Figure 11. Virtual prototyping applications require an accurate representation of cloth material behavior for evaluating precisely the stretch forces (color scale) on the garment along particular postures of the character (top). An efficient simulation model is also required for the dynamic simulation of high-resolution complex garments involving several layers of cloth.

High-Performance Simulation of Complex Models

Participants : François Faure, Everton Hermann.

Everton Hermann is a Brasilian Ph.D. student funded by a Cordi grant and co-tutored by François Faure in EVASION and Bruno Raffin in MOAIS. We have proposed a parallelization of interactive physical simulations [20] . Our approach relies on a task parallelism where the code is instrumented to mark tasks and shared data between tasks, as well as parallel loops even if they have dynamics conditions. Prior to running a simulation step, we extract a task dependency graph that is partitioned to define the task distribution between processors. This approach has a low impact on physics algorithms as parallelism is mainly extracted from the coordination code. It makes it non parallel programmer friendly, using domain decomposition or task-based parallelism, as illustrated in Figure 12 .

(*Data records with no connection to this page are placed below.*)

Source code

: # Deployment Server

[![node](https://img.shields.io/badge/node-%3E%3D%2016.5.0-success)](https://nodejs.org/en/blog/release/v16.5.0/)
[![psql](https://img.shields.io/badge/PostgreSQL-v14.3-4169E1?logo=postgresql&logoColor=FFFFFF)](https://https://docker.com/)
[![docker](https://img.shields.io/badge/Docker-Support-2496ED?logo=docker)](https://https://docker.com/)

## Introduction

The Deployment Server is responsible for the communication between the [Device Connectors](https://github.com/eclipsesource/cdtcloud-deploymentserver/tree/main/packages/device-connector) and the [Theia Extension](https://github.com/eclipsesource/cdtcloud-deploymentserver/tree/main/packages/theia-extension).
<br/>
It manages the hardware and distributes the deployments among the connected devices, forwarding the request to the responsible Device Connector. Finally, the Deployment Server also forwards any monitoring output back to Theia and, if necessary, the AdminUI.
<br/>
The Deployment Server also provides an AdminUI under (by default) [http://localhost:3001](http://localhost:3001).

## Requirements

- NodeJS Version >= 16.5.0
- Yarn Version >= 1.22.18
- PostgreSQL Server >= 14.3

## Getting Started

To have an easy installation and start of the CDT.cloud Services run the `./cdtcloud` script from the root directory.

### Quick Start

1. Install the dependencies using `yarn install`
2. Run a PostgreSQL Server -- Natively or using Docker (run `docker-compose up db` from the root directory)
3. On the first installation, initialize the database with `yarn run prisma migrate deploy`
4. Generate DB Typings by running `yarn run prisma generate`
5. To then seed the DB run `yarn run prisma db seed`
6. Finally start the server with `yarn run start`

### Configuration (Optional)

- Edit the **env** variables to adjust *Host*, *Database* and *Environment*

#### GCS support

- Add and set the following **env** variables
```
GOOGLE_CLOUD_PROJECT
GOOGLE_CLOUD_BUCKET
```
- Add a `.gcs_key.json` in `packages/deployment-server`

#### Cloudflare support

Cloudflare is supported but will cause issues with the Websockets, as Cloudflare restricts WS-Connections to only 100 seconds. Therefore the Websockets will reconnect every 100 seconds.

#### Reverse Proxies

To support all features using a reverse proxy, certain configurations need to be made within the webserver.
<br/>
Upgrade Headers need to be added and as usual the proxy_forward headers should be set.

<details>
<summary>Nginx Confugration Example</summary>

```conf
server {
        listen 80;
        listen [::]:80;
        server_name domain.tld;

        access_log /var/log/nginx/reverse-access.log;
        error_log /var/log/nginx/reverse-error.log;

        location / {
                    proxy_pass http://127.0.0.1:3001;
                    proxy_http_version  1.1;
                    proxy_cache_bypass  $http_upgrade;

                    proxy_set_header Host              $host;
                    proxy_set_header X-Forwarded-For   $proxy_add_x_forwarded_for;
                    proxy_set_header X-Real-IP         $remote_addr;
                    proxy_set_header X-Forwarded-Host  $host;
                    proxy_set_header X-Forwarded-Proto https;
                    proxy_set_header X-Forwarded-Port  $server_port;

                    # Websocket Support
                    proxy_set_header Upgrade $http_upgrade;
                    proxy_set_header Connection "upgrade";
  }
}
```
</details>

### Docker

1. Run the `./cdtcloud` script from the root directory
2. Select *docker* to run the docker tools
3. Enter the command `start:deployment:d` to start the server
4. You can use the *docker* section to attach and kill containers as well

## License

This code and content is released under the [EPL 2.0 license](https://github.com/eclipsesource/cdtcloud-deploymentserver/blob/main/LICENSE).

Figure 12. Two ways of parallelizing a complex scenes: domain decomposition (left) and task-based parallelism (right).

Sound synthesis

Participants : François Faure, Cécile Picard.

Cécile Picard, a PhD. student, was previously in Sophia-Antipolis tutored by Nicolas Tsingos and George Drettakis. She has been with us from July 2008 to July 2009, then moved back to Sophia-Antipolis to complete the writing of her Ph.D. dissertation with George Drettakis. We published a method for sound synthesis in game engines [24] , where we bridge the gap between direct playback of audio recordings and physically-based synthesis by retargetting audio grains extracted from the recordings according to the output of a physics engine, as illustrated in Figure 13 .

Figure 13. Overview of our approach combining off-line analysis of recorded sounds with interactive retargetting to motion.

We have also extended our grid-based approach for robust finite elements to physically based sound synthesis [23] , as illustrated in Figure 14 . The technique performs automatic voxeliza- tion of a surface model and automatic tuning of the parameters of hexahedral finite elements, based on the distribution of material in each cell. The voxelization is performed using a sparse regular grid embedding of the object, which easily permits the construc- tion of plausible lower resolution approximations of the modal model.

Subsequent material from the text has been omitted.